• Exercise requirements:
Exactly and only the lines below from the one containing "- 💬 Ask me about ..." down to the one containing "- [ ] Pre-order table at the store" are wanted, both included; please exclude every picture.

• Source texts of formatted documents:
=== Begin Enclosure ===
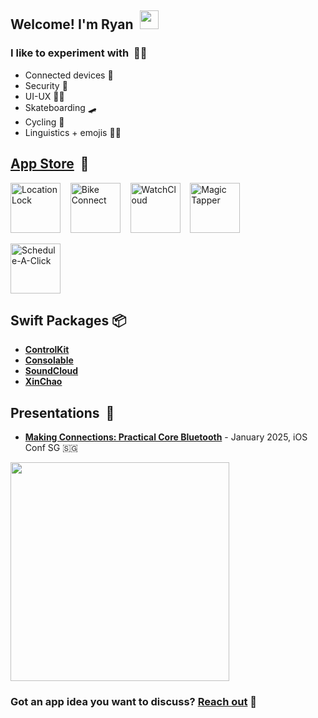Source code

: <!-- Ryan David Forsyth - https://www.linkedin.com/in/ryan-david-forsyth/ -->

## Welcome! I'm Ryan &nbsp;<img src="https://user-images.githubusercontent.com/42378118/110234147-e3259600-7f4e-11eb-95be-0c4047144dea.gif" width="30">

### I like to experiment with &nbsp;🧑‍🔬

- Connected devices 👷
- Security 👮
- UI-UX 🧑‍🎨
- Skateboarding 🛹
- Cycling 🚴
- Linguistics + emojis 🧑‍🎓

## [App Store](https://apps.apple.com/us/developer/ryan-forsyth/id1486027180) &nbsp;📲

[<img alt="LocationLock" src="https://github.com/user-attachments/assets/429abae3-0a0d-4053-897d-187bf635c75a" width=80/>](https://apps.apple.com/us/app/locationlock-detect-protect/id6748995958?platform=iphone)
&nbsp;&nbsp;
[<img alt="Bike Connect" src="https://github.com/user-attachments/assets/da1b50d1-c896-4b7f-a961-bc3b606bfb5e" width=80/>](https://apps.apple.com/us/app/bike-connect-ride-smarter/id6746517051)
&nbsp;&nbsp;
[<img alt="WatchCloud" src="https://github.com/user-attachments/assets/da568c0d-44cd-4c75-a65c-5a01104437ee" width=80/>](https://apps.apple.com/us/app/watchcloud/id6466678799) 
&nbsp;&nbsp;
[<img alt="Magic Tapper" src="https://github.com/user-attachments/assets/a52ee1ab-6123-41ed-b646-0cda6de6f256" width=80/>](https://apps.apple.com/us/app/magic-tapper/id6738328808)

[<img alt="Schedule-A-Click" src="https://github.com/user-attachments/assets/6b014abf-1b86-4365-95c3-06661d49eef0" width=80/>](https://apps.apple.com/us/app/schedule-a-click/id6747453453) 

## Swift Packages 📦
- **[ControlKit](https://swiftpackageindex.com/superturboryan/ControlKit)**
- **[Consolable](https://swiftpackageindex.com/superturboryan/Consolable)**
- **[SoundCloud](https://swiftpackageindex.com/superturboryan/SoundCloud-Swift)**
- **[XinChao](https://swiftpackageindex.com/superturboryan/XinChao)**

## Presentations &nbsp;🎤

- [**Making Connections: Practical Core Bluetooth**](https://www.youtube.com/watch?v=lslot4B_4y0) - January 2025, iOS Conf SG 🇸🇬
<a href="https://www.youtube.com/watch?v=lslot4B_4y0">
  <img src="https://github.com/user-attachments/assets/278785a3-fe2e-494f-a7ee-cf47dbddc78f" width=350 />
</a>

### Got an app idea you want to discuss? <a href="mailto:forsyth.r@gmail.com">Reach out</a>&nbsp;💌

<!-- 👇 DO NOT DELETE 👇 -->

<!--
**superturboryan/superturboryan** is a ✨ _special_ ✨ repository because its `README.md` (this file) appears on your GitHub profile.

Here are some ideas to get you started:

- 🔭 I’m currently working on ...
- 🌱 I’m currently learning ...
- 👯 I’m looking to collaborate on ...
- 🤔 I’m looking for help with ...
- 💬 Ask me about ...
- 📫 How to reach me: ...
- 😄 Pronouns: ...
- ⚡ Fun fact: ...
-->
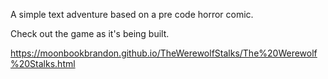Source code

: A simple text adventure based on a pre code horror comic.

Check out the game as it's being built.

https://moonbookbrandon.github.io/TheWerewolfStalks/The%20Werewolf%20Stalks.html
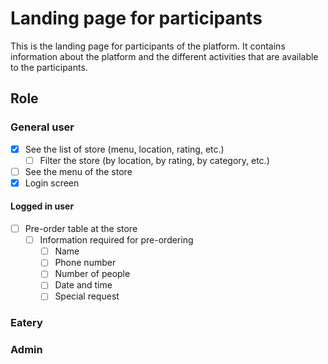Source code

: # Landing page for participants

This is the landing page for participants of the platform.
It contains information about the platform and the different activities that are available to the participants.

## Role

### General user

- [x] See the list of store (menu, location, rating, etc.)
  - [ ] Filter the store (by location, by rating, by category, etc.)
- [ ] See the menu of the store
- [x] Login screen

#### Logged in user

- [ ] Pre-order table at the store
  - [ ] Information required for pre-ordering
    - [ ] Name
    - [ ] Phone number
    - [ ] Number of people
    - [ ] Date and time
    - [ ] Special request

### Eatery

### Admin
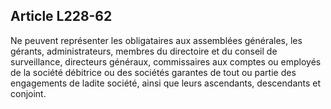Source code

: Article L228-62
----
Ne peuvent représenter les obligataires aux assemblées générales, les gérants,
administrateurs, membres du directoire et du conseil de surveillance, directeurs
généraux, commissaires aux comptes ou employés de la société débitrice ou des
sociétés garantes de tout ou partie des engagements de ladite société, ainsi que
leurs ascendants, descendants et conjoint.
=== End Enclosure ===
• Answer below:
- 💬 Ask me about ...
- 📫 How to reach me: ...
- 😄 Pronouns: ...
- ⚡ Fun fact: ...
-->
Source code

: A simple text adventure based on a pre code horror comic.

Check out the game as it's being built.

https://moonbookbrandon.github.io/TheWerewolfStalks/The%20Werewolf%20Stalks.html
Source code

: # Landing page for participants

This is the landing page for participants of the platform.
It contains information about the platform and the different activities that are available to the participants.

## Role

### General user

- [x] See the list of store (menu, location, rating, etc.)
  - [ ] Filter the store (by location, by rating, by category, etc.)
- [ ] See the menu of the store
- [x] Login screen

#### Logged in user

- [ ] Pre-order table at the store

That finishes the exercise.